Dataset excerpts
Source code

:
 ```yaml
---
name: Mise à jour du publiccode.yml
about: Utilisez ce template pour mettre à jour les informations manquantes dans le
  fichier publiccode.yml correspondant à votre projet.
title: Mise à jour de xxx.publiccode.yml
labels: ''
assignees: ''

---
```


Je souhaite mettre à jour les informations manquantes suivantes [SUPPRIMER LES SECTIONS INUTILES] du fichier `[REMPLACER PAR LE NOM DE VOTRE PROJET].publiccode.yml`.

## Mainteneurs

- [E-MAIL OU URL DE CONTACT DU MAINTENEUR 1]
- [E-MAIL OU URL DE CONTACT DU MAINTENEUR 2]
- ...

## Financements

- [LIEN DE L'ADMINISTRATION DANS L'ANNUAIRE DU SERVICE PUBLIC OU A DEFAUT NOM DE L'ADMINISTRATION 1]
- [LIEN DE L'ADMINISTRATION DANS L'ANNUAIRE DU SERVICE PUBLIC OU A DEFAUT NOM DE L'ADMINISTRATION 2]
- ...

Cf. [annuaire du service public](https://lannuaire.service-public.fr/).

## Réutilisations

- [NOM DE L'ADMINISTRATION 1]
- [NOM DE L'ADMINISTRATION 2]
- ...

■ **Task prompt**: Reproduce each entry above without a single difference.

■ **Written response**:
Source code

:
 ```yaml
---
name: Mise à jour du publiccode.yml
about: Utilisez ce template pour mettre à jour les informations manquantes dans le
  fichier publiccode.yml correspondant à votre projet.
title: Mise à jour de xxx.publiccode.yml
labels: ''
assignees: ''

---
```


Je souhaite mettre à jour les informations manquantes suivantes [SUPPRIMER LES SECTIONS INUTILES] du fichier `[REMPLACER PAR LE NOM DE VOTRE PROJET].publiccode.yml`.

## Mainteneurs

- [E-MAIL OU URL DE CONTACT DU MAINTENEUR 1]
- [E-MAIL OU URL DE CONTACT DU MAINTENEUR 2]
- ...

## Financements

- [LIEN DE L'ADMINISTRATION DANS L'ANNUAIRE DU SERVICE PUBLIC OU A DEFAUT NOM DE L'ADMINISTRATION 1]
- [LIEN DE L'ADMINISTRATION DANS L'ANNUAIRE DU SERVICE PUBLIC OU A DEFAUT NOM DE L'ADMINISTRATION 2]
- ...

Cf. [annuaire du service public](https://lannuaire.service-public.fr/).

## Réutilisations

- [NOM DE L'ADMINISTRATION 1]
- [NOM DE L'ADMINISTRATION 2]
- ...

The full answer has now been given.